Stored data entries ::

####

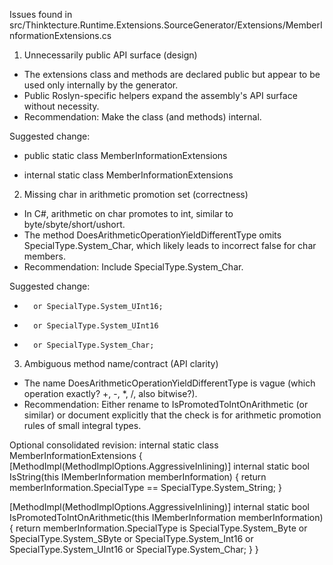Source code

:Issues found in src/Thinktecture.Runtime.Extensions.SourceGenerator/Extensions/MemberInformationExtensions.cs

1) Unnecessarily public API surface (design)
- The extensions class and methods are declared public but appear to be used only internally by the generator.
- Public Roslyn-specific helpers expand the assembly&#39;s API surface without necessity.
- Recommendation: Make the class (and methods) internal.

Suggested change:
- public static class MemberInformationExtensions
+ internal static class MemberInformationExtensions

2) Missing char in arithmetic promotion set (correctness)
- In C#, arithmetic on char promotes to int, similar to byte/sbyte/short/ushort.
- The method DoesArithmeticOperationYieldDifferentType omits SpecialType.System_Char, which likely leads to incorrect false for char members.
- Recommendation: Include SpecialType.System_Char.

Suggested change:
-       or SpecialType.System_UInt16;
+       or SpecialType.System_UInt16
+       or SpecialType.System_Char;

3) Ambiguous method name/contract (API clarity)
- The name DoesArithmeticOperationYieldDifferentType is vague (which operation exactly? +, -, *, /, also bitwise?).
- Recommendation: Either rename to IsPromotedToIntOnArithmetic (or similar) or document explicitly that the check is for arithmetic promotion rules of small integral types.

Optional consolidated revision:
internal static class MemberInformationExtensions
{
   [MethodImpl(MethodImplOptions.AggressiveInlining)]
   internal static bool IsString(this IMemberInformation memberInformation)
   {
      return memberInformation.SpecialType == SpecialType.System_String;
   }

   [MethodImpl(MethodImplOptions.AggressiveInlining)]
   internal static bool IsPromotedToIntOnArithmetic(this IMemberInformation memberInformation)
   {
      return memberInformation.SpecialType
                is SpecialType.System_Byte
                or SpecialType.System_SByte
                or SpecialType.System_Int16
                or SpecialType.System_UInt16
                or SpecialType.System_Char;
   }
}
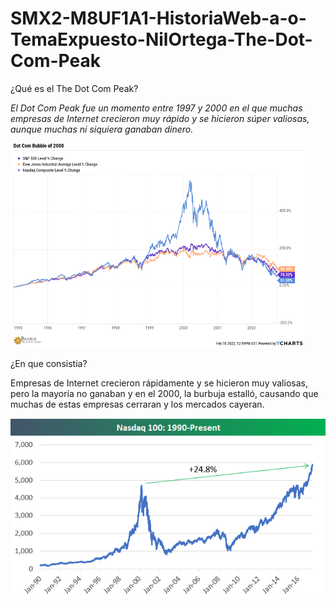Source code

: # SMX2-M8UF1A1-HistoriaWeb-a-o-TemaExpuesto-NilOrtega-The-Dot-Com-Peak

¿Qué es el The Dot Com Peak?

*El Dot Com Peak fue un momento entre 1997 y 2000 en el que muchas empresas de Internet crecieron muy rápido y se hicieron súper valiosas, aunque muchas ni siquiera ganaban dinero.*


![dot](https://github.com/NilOrtega/SMX2-M8UF1A1-HistoriaWeb-a-o-TemaExpuesto-NilOrtega-The-Dot-Com-Peak/blob/main/dot.png)


¿En que consistia?

Empresas de Internet crecieron rápidamente y se hicieron muy valiosas, pero la mayoría no ganaban y en el 2000, la burbuja estalló, causando que muchas de estas empresas cerraran y los mercados cayeran.


![com](https://github.com/NilOrtega/SMX2-M8UF1A1-HistoriaWeb-a-o-TemaExpuesto-NilOrtega-The-Dot-Com-Peak/blob/main/com.png)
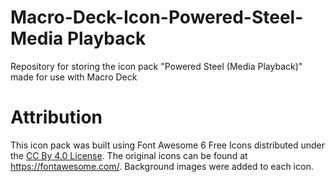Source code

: # Macro-Deck-Icon-Powered-Steel-Media Playback
Repository for storing the icon pack "Powered Steel (Media Playback)" made for use with Macro Deck

# Attribution
This icon pack was built using Font Awesome 6 Free Icons distributed under the [CC By 4.0 License](https://fontawesome.com/license/free). The original icons can be found at https://fontawesome.com/. Background images were added to each icon.
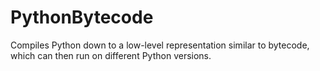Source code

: # PythonBytecode
Compiles Python down to a low-level representation similar to bytecode, which can then run on different Python versions.
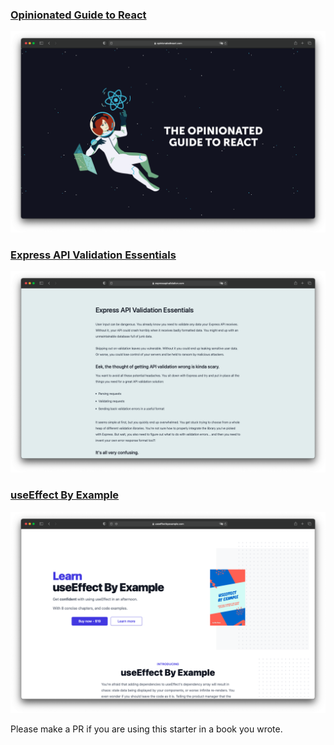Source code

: ### [Opinionated Guide to React](http://opinionatedreact.com/)

![Opinionated Guide to React](./images/opinion.png)

### [Express API Validation Essentials](https://expressapivalidation.com/)

![Express API Validation Essentials](./images/express.png)

### [useEffect By Example](https://useeffectbyexample.com/)

![useEffect By Example](./images/useEffect.png)

Please make a PR if you are using this starter in a book you wrote.
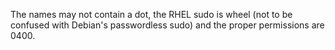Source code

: <!-- @format -->

The names may not contain a dot, the RHEL sudo is wheel (not to be confused
with Debian's passwordless sudo) and the proper permissions are 0400.
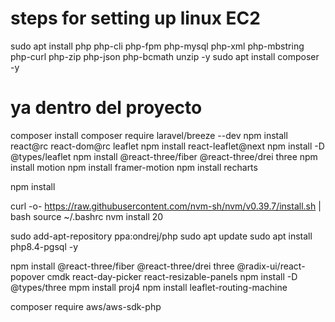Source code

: # steps for setting up linux EC2
sudo apt install php php-cli php-fpm php-mysql php-xml php-mbstring php-curl php-zip php-json php-bcmath unzip -y
sudo apt install composer -y

# ya dentro del proyecto
composer install
composer require laravel/breeze --dev
npm install react@rc react-dom@rc leaflet
npm install react-leaflet@next
npm install -D @types/leaflet
npm install @react-three/fiber @react-three/drei three
npm install motion
npm install framer-motion
npm install recharts

npm install

curl -o- https://raw.githubusercontent.com/nvm-sh/nvm/v0.39.7/install.sh | bash
source ~/.bashrc
nvm install 20

sudo add-apt-repository ppa:ondrej/php
sudo apt update
sudo apt install php8.4-pgsql -y

npm install @react-three/fiber @react-three/drei three @radix-ui/react-popover cmdk react-day-picker react-resizable-panels
npm install -D @types/three
mpm install proj4
npm install leaflet-routing-machine

composer require aws/aws-sdk-php
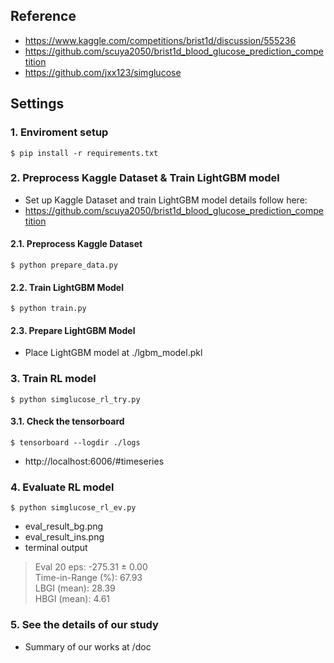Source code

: <h2>Reference</h2>

- https://www.kaggle.com/competitions/brist1d/discussion/555236
- https://github.com/scuya2050/brist1d_blood_glucose_prediction_competition
- https://github.com/jxx123/simglucose

<h2>Settings</h2>
<h3>1. Enviroment setup</h3>

    $ pip install -r requirements.txt

<h3>2. Preprocess Kaggle Dataset & Train LightGBM model</h3>

- Set up Kaggle Dataset and train LightGBM model details follow here:
- https://github.com/scuya2050/brist1d_blood_glucose_prediction_competition

<h4> 2.1. Preprocess Kaggle Dataset </h4>
    
    $ python prepare_data.py 

<h4> 2.2. Train LightGBM Model </h4>

    $ python train.py 

<h4> 2.3. Prepare LightGBM Model </h4>

- Place LightGBM model at ./lgbm_model.pkl

<h3>3. Train RL model</h3>

    $ python simglucose_rl_try.py 

<h4> 3.1. Check the tensorboard </h4>

    $ tensorboard --logdir ./logs
 
- http://localhost:6006/#timeseries

<h3>4. Evaluate RL model</h3>

    $ python simglucose_rl_ev.py

- eval_result_bg.png
- eval_result_ins.png
- terminal output
> Eval 20 eps: -275.31 ± 0.00 <br>
> Time-in-Range (%): 67.93 <br>
> LBGI (mean): 28.39 <br>
> HBGI (mean): 4.61 <br>

<h3>5. See the details of our study</h3>

- Summary of our works at /doc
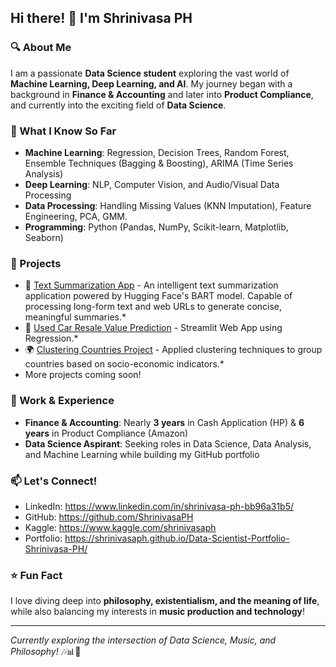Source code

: ## Hi there! 👋 I'm Shrinivasa PH

### 🔍 About Me
I am a passionate **Data Science student** exploring the vast world of **Machine Learning, Deep Learning, and AI**. My journey began with a background in **Finance & Accounting** and later into **Product Compliance**, and currently into the exciting field of **Data Science**.

### 🧠 What I Know So Far
- **Machine Learning**: Regression, Decision Trees, Random Forest, Ensemble Techniques (Bagging & Boosting), ARIMA (Time Series Analysis)
- **Deep Learning**: NLP, Computer Vision, and Audio/Visual Data Processing
- **Data Processing**: Handling Missing Values (KNN Imputation), Feature Engineering, PCA, GMM.
- **Programming**: Python (Pandas, NumPy, Scikit-learn, Matplotlib, Seaborn)

### 🚀 Projects
- 🤖 [Text Summarization App](https://github.com/ShrinivasaPH/NLP-Summarizer) - An intelligent text summarization application powered by Hugging Face's BART model. Capable of processing long-form text and web URLs to generate concise, meaningful summaries.*
- 🔗 [Used Car Resale Value Prediction](https://github.com/ShrinivasaPH/Cars24-Resale-ML-Model) - Streamlit Web App using Regression.*
- 🌍 [Clustering Countries Project](https://github.com/ShrinivasaPH/ML-Clustering-Countries) - Applied clustering techniques to group countries based on socio-economic indicators.*
- More projects coming soon!

### 📌 Work & Experience
- **Finance & Accounting**: Nearly **3 years** in Cash Application (HP) & **6 years** in Product Compliance (Amazon)
- **Data Science Aspirant**: Seeking roles in Data Science, Data Analysis, and Machine Learning while building my GitHub portfolio

### 📫 Let's Connect!
- LinkedIn: https://www.linkedin.com/in/shrinivasa-ph-bb96a31b5/
- GitHub: https://github.com/ShrinivasaPH
- Kaggle: https://www.kaggle.com/shrinivasaph
- Portfolio: https://shrinivasaph.github.io/Data-Scientist-Portfolio-Shrinivasa-PH/

### ⭐ Fun Fact
I love diving deep into **philosophy, existentialism, and the meaning of life**, while also balancing my interests in **music production and technology**!

---
*Currently exploring the intersection of Data Science, Music, and Philosophy!* 🎶📊💭

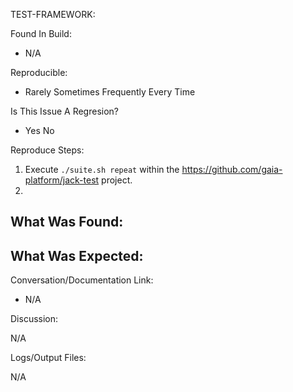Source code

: TEST-FRAMEWORK:

Found In Build:
- N/A

Reproducible:
- Rarely  Sometimes  Frequently  Every Time

Is This Issue A Regresion?
- Yes   No

Reproduce Steps:
1. Execute `./suite.sh repeat` within the https://github.com/gaia-platform/jack-test project.
2.

What Was Found:
-

What Was Expected:
-

Conversation/Documentation Link:
- N/A

Discussion:

N/A

Logs/Output Files:

N/A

####

Your objective ::
Search the data above for the word "promotion" and show every line that has it.

Written response ::
2) Missing char in arithmetic promotion set (correctness)
- Recommendation: Either rename to IsPromotedToIntOnArithmetic (or similar) or document explicitly that the check is for arithmetic promotion rules of small integral types.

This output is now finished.